PROMPT: Each line of the data below containing "glow" needs to be listed.

SUPPLIED INFORMATION:

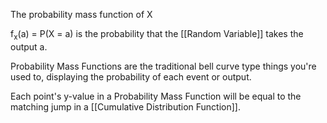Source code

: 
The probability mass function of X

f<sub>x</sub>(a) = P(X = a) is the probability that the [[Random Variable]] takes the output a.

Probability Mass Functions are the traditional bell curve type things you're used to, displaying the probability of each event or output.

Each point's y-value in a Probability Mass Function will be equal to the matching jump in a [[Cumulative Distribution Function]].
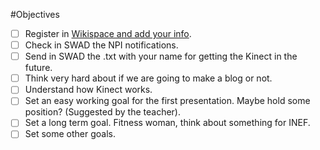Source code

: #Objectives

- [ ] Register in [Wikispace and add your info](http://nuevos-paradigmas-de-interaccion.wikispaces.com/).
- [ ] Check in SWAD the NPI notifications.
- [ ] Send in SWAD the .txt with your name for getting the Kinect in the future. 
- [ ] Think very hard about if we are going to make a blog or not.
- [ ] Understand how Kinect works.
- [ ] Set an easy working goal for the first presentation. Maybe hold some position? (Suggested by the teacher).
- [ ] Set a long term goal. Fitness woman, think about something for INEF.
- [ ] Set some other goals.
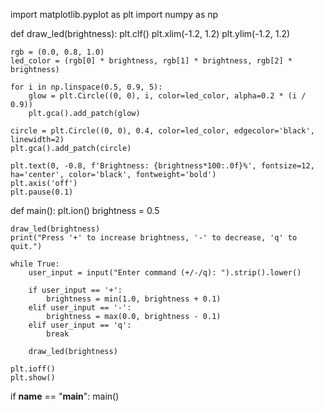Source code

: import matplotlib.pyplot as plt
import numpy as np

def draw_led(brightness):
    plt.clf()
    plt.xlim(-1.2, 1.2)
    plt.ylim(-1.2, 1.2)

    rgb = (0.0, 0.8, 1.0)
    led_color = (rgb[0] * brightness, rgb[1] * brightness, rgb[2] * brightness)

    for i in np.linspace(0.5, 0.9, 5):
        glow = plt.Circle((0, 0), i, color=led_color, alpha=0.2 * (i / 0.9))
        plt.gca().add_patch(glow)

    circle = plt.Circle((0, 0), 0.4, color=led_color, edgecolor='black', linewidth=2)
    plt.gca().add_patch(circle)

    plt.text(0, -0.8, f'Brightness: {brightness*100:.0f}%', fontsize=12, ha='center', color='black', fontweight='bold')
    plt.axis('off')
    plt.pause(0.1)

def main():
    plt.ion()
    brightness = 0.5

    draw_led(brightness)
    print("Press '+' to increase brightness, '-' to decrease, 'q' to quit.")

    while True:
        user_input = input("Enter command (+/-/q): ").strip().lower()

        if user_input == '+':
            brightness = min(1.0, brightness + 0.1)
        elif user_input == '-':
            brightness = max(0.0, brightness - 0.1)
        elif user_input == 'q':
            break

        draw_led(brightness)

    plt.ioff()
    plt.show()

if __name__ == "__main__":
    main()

SOLUTION TO THIS TASK:
        glow = plt.Circle((0, 0), i, color=led_color, alpha=0.2 * (i / 0.9))
        plt.gca().add_patch(glow)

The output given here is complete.